◆ **Work instructions**
Go over these records and count the lines with the string "have" in them; the count is all that should be returned.

◆ **Records to process**

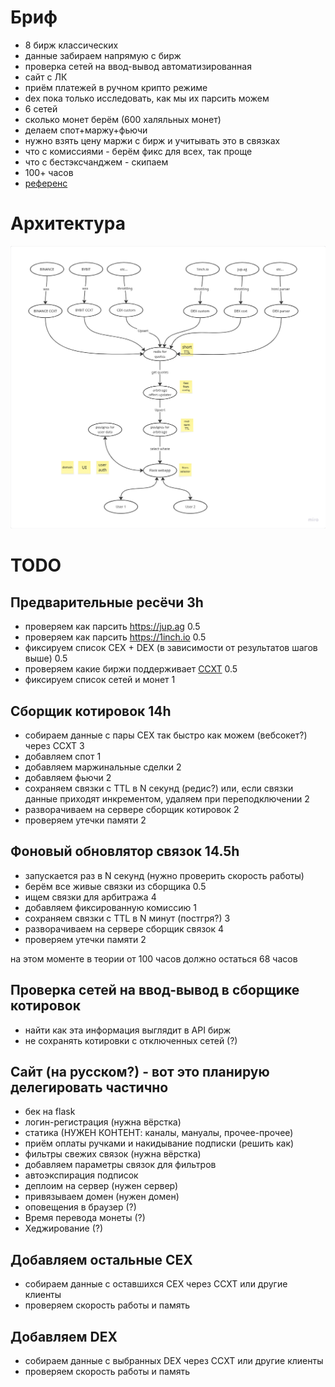 # Бриф
- 8 бирж классических
- данные забираем напрямую с бирж
- проверка сетей на ввод-вывод автоматизированная
- сайт с ЛК
- приём платежей в ручном крипто режиме
- dex пока только исследовать, как мы их парсить можем
- 6 сетей
- сколько монет берём (600 халяльных монет)
- делаем спот+маржу+фьючи
- нужно взять цену маржи с бирж и учитывать это в связках
- что с комиссиями - берём фикс для всех, так проще
- что с бестэксчанджем - скипаем
- 100+ часов
- [референс](https://arbitrage-services.com/#rates)


# Архитектура
![img.png](img.png)


# TODO
## Предварительные ресёчи 3h
- проверяем как парсить https://jup.ag 0.5
- проверяем как парсить https://1inch.io 0.5
- фиксируем список CEX + DEX (в зависимости от результатов шагов выше) 0.5 
- проверяем какие биржи поддерживает [CCXT](https://github.com/ccxt/ccxt/wiki/Manual) 0.5
- фиксируем список сетей и монет 1

## Сборщик котировок 14h
- собираем данные с пары CEX так быстро как можем (вебсокет?) через CCXT 3
- добавляем спот 1
- добавляем маржинальные сделки 2
- добавляем фьючи 2
- сохраняем связки с TTL в N секунд (редис?) или, если связки данные приходят инкрементом, удаляем при переподключении 2
- разворачиваем на сервере сборщик котировок 2
- проверяем утечки памяти 2


## Фоновый обновлятор связок 14.5h
- запускается раз в N секунд (нужно проверить скорость работы)
- берём все живые связки из сборщика 0.5
- ищем связки для арбитража 4 
- добавляем фиксированную комиссию 1
- сохраняем связки с TTL в N минут (постгря?) 3
- разворачиваем на сервере сборщик связок 4
- проверяем утечки памяти 2


на этом моменте в теории от 100 часов должно остаться 68 часов


## Проверка сетей на ввод-вывод в сборщике котировок
- найти как эта информация выглядит в API бирж
- не сохранять котировки с отключенных сетей (?)


## Сайт (на русском?) - вот это планирую делегировать частично
- бек на flask
- логин-регистрация (нужна вёрстка)
- статика (НУЖЕН КОНТЕНТ: каналы, мануалы, прочее-прочее)
- приём оплаты ручками и накидывание подписки (решить как)
- фильтры свежих связок (нужна вёрстка)
- добавляем параметры связок для фильтров
- автоэкспирация подписок
- деплоим на сервер (нужен сервер)
- привязываем домен (нужен домен)
- оповещения в браузер (?)
- Время перевода монеты (?)
- Хеджирование (?)


## Добавляем остальные CEX
- собираем данные с оставшихся CEX через CCXT или другие клиенты
- проверяем скорость работы и память


## Добавляем DEX
- собираем данные с выбранных DEX через CCXT или другие клиенты
- проверяем скорость работы и память
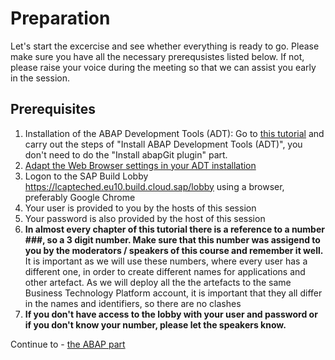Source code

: # Preparation

Let's start the excercise and see whether everything is ready to go.
Please make sure you have all the necessary prerequsistes listed below. If not, please raise your voice during the meeting so that we can assist you early in the session.

## Prerequisites

1. Installation of the ABAP Development Tools (ADT): Go to [this tutorial](https://developers.sap.com/tutorials/abap-install-adt.html) and carry out the steps of "Install ABAP Development Tools (ADT)", you don't need to do the "Install abapGit plugin" part.
1. [Adapt the Web Browser settings in your ADT installation](https://github.com/SAP-samples/abap-platform-rap-workshops/blob/main/requirements_rap_workshops.md#4-adapt-the-web-browser-settings-in-your-adt-installation) 
1. Logon to the SAP Build Lobby https://lcapteched.eu10.build.cloud.sap/lobby using a browser, preferably Google Chrome
1. Your user is provided to you by the hosts of this session
1. Your password is also provided by the host of this session
1. **In almost every chapter of this tutorial there is a reference to a number ###, so a 3 digit number. Make sure that this number was assigend to you by the moderators / speakers of this course and remember it well.** It is important as we will use these numbers, where every user has a different one, in order to create different names for applications and other artefact. As we will deploy all the the artefacts to the same Business Technology Platform account, it is important that they all differ in the names and identifiers, so there are no clashes 
1. **If you don't have access to the lobby with your user and password or if you don't know your number, please let the speakers know.**

Continue to - [the ABAP part](../rap/README.md) 
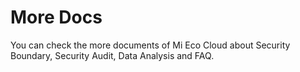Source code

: # More Docs
You can check the more documents of Mi Eco Cloud about Security Boundary, Security Audit, Data Analysis and FAQ.
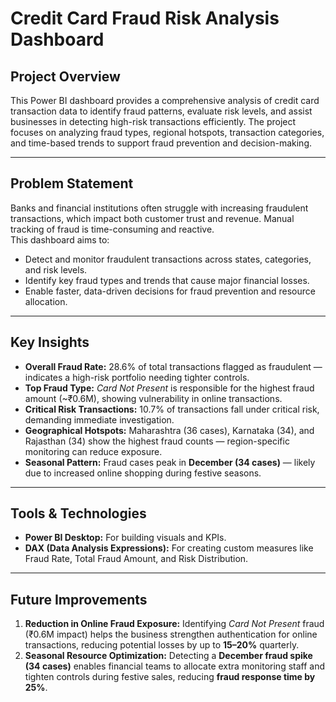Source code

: 
# Credit Card Fraud Risk Analysis Dashboard  

## Project Overview  
This Power BI dashboard provides a comprehensive analysis of credit card transaction data to identify fraud patterns, evaluate risk levels, and assist businesses in detecting high-risk transactions efficiently. The project focuses on analyzing fraud types, regional hotspots, transaction categories, and time-based trends to support fraud prevention and decision-making.  

---

## Problem Statement  
Banks and financial institutions often struggle with increasing fraudulent transactions, which impact both customer trust and revenue. Manual tracking of fraud is time-consuming and reactive.  
This dashboard aims to:  
- Detect and monitor fraudulent transactions across states, categories, and risk levels.  
- Identify key fraud types and trends that cause major financial losses.  
- Enable faster, data-driven decisions for fraud prevention and resource allocation.  

---

## Key Insights  
- **Overall Fraud Rate:** 28.6% of total transactions flagged as fraudulent — indicates a high-risk portfolio needing tighter controls.  
- **Top Fraud Type:** *Card Not Present* is responsible for the highest fraud amount (~₹0.6M), showing vulnerability in online transactions.  
- **Critical Risk Transactions:** 10.7% of transactions fall under critical risk, demanding immediate investigation.  
- **Geographical Hotspots:** Maharashtra (36 cases), Karnataka (34), and Rajasthan (34) show the highest fraud counts — region-specific monitoring can reduce exposure.  
- **Seasonal Pattern:** Fraud cases peak in **December (34 cases)** — likely due to increased online shopping during festive seasons.  

---

## Tools & Technologies  
- **Power BI Desktop:** For building visuals and KPIs.  
- **DAX (Data Analysis Expressions):** For creating custom measures like Fraud Rate, Total Fraud Amount, and Risk Distribution.  

---



## Future Improvements
1. **Reduction in Online Fraud Exposure:** Identifying *Card Not Present* fraud (₹0.6M impact) helps the business strengthen authentication for online transactions, reducing potential losses by up to **15–20%** quarterly.  
2. **Seasonal Resource Optimization:** Detecting a **December fraud spike (34 cases)** enables financial teams to allocate extra monitoring staff and tighten controls during festive sales, reducing **fraud response time by 25%**.  

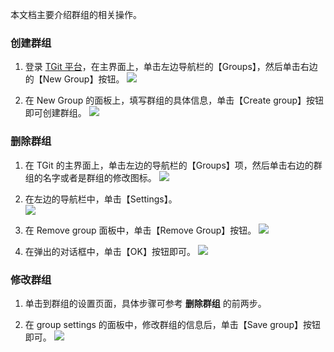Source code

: 本文档主要介绍群组的相关操作。

### 创建群组
1. 登录 [TGit 平台](https://git.tce.fsphere.cn/)，在主界面上，单击左边导航栏的【Groups】，然后单击右边的【New Group】按钮。
![](http://imgcache.tcecqpoc.fsphere.cn/image/mc.qcloudimg.com/static/img/90b46713343d2154a48d40fa0c03a890/2017-09-04_144525.png)

2. 在 New Group 的面板上，填写群组的具体信息，单击【Create group】按钮即可创建群组。
![](http://imgcache.tcecqpoc.fsphere.cn/image/mc.qcloudimg.com/static/img/95a82c0601fd0cf83c9ce52f5f283da2/2017-08-29_092755.png)


### 删除群组
1. 在 TGit 的主界面上，单击左边的导航栏的【Groups】项，然后单击右边的群组的名字或者是群组的修改图标。
![](http://imgcache.tcecqpoc.fsphere.cn/image/mc.qcloudimg.com/static/img/5e3032f7b2666d4c0f5441f69666bdb5/2017-09-04_145159.png)

2. 在左边的导航栏中，单击【Settings】。  
![](http://imgcache.tcecqpoc.fsphere.cn/image/mc.qcloudimg.com/static/img/43b62ee82041de332b9474a622c5b143/2017-08-29_112614.png)

2. 在 Remove group 面板中，单击【Remove Group】按钮。
![](http://imgcache.tcecqpoc.fsphere.cn/image/mc.qcloudimg.com/static/img/646d579d8b05696f72777158bbd4f54a/2017-08-29_093107.png)

3. 在弹出的对话框中，单击【OK】按钮即可。
![](http://imgcache.tcecqpoc.fsphere.cn/image/mc.qcloudimg.com/static/img/eb3b3588bf9bacba9bfbe7fd3efe9037/2017-08-29_093329.png)

### 修改群组
1. 单击到群组的设置页面，具体步骤可参考 **删除群组** 的前两步。

2. 在 group settings 的面板中，修改群组的信息后，单击【Save group】按钮即可。
![](http://imgcache.tcecqpoc.fsphere.cn/image/mc.qcloudimg.com/static/img/6a929df4cb52389d107ef2645e828549/2017-08-29_093147.png)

◆ **Solution to this task**
2